# 1 TB free e-mail,no..its not a typing error...it is 1 TB



## hearthacker (Dec 11, 2004)

check this out

*www.hriders.com/create_account.cfm

and if u dont believe it...i have signed up with it...heres the screenshot...

*www.geocities.com/ur_hearthacker2003/screenshot.jpg


----------



## Choto Cheeta (Dec 11, 2004)

tell me how many of the email users have used there 100 MB yahoo email box fully??? now as a sify user i get 250 MB mail box...... i dont think as a common email user no one can use up that much of email space..... if every one can put 100 MB data on yahoo i'm sure that server will crash as yahoo knows not many will going to use there 100 right now..... may be letter we start to do it as our internet5 connections get faster but not now.....


----------



## drgrudge (Dec 11, 2004)

saurav_cheeta said:
			
		

> tell me how many of the email users have used there 100 MB yahoo email box fully???


man, it is all abt sharing stuff!
if u dont want then leave it, why are u posting negatively  

it is upto u wether to use this info.


----------



## nixcraft (Dec 11, 2004)

Who cares  even if its 1TB... if it was by GMAIL or Yahoo then it matters.. otherwise many comes and goes...


----------



## yehmeriidhain (Dec 11, 2004)

Hardly matters the space it's of no use ... & excuse me ..for a while Yahoo provides 250 Mb of space ..which is much more than enough for me ....

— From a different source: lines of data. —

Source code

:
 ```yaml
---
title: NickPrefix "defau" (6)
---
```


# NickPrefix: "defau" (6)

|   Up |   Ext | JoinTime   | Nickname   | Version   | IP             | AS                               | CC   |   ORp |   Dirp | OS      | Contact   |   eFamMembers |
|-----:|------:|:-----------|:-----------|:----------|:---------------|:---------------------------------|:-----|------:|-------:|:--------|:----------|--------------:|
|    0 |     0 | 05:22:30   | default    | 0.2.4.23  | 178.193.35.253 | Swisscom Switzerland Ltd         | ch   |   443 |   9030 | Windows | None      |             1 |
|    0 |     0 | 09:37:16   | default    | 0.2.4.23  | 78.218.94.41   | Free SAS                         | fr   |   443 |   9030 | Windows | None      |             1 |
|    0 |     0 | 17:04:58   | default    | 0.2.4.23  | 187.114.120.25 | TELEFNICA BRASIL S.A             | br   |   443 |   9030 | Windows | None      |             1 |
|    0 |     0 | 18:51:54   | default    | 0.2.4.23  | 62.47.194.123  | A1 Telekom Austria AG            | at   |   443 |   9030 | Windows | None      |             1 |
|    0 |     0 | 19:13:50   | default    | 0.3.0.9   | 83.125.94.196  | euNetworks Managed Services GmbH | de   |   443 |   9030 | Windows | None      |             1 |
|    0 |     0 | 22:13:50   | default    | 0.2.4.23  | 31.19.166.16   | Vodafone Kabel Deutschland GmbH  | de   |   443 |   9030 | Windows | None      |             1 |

& Yahoo!! servers R reliable!!


----------



## SmoothCriminal (Dec 11, 2004)

Huh.. how many times same topic?  

*www.thinkdigit.com/forum/viewtopic.php?t=10887&highlight=1+tb

See for 'Search' on top.!


----------



## Ethan_Hunt (Dec 11, 2004)

Double Posts Double posts and More Double Posts.....Man Why Are u So mcuh excited with the 1Tb Mailbox :roll: ....In The same way Tomorrow may Be There will be a 2 or even 10 TB Mailbox Release.....we'll get the news by many sources.....and will just ignore it for a while and then get on with the ever increasing technology ordeals....Plzzz Now First let me go ahead and Fill up My 1 Gb Mailbox(God Knows When it will Fill Up.....SOmebody Plzzz Help) and then Continue With Something else.......Until Then 1Tb Dhoor Hai...... 8)


----------



## hearthacker (Dec 11, 2004)

*ok..i get it...*

[quote="drgrudge
man, it is all abt sharing stuff!
if u dont want then leave it, why are u posting negatively  

it is upto u wether to use this info.[/quote]

that says it all....

and sorry..i didnt knew somebody already have posted the same info...


----------



## godzi_85 (Dec 12, 2004)

1gb is useful for me for sharing music files......  1 tb for games.... hehehehe


----------



## FasTrack (Dec 13, 2004)

> 1gb is useful for me for sharing music



How do you do that ????????


----------



## sms_solver (Dec 14, 2004)

even if you going to get 500 mails and each mail size is 50KB,

@ this rate it will take more than 100 yrs to fill 1TB mailbox

Either this TB mail company is fraud. Even it is giving that for sure, the company is not going to survive for 100 yrs.


----------



## hearthacker (Dec 15, 2004)

nice one sms_solver


----------



## lavanjoy (Dec 18, 2004)

hmmm...
Yahoo and gmails are enough for me..


----------



## SHell (Dec 18, 2004)

Gmail and yahoo r much more than sufficient.


----------



## goobimama (Dec 19, 2004)

*actually*

actually,

1 TB is very useful. I would like 1 TB email box. I don't even have a 1 TB hard disk. but still 1 TB would be nice. (IN A BIZZARE WORLD!!!!!!!!)


----------



## devilhead_satish (Dec 19, 2004)

It'll take me more than a year to fill GMail. And it'll take more than a millenium to fill that much amount of space. But i'll pat your back for finding something so ......well useful. Serious


----------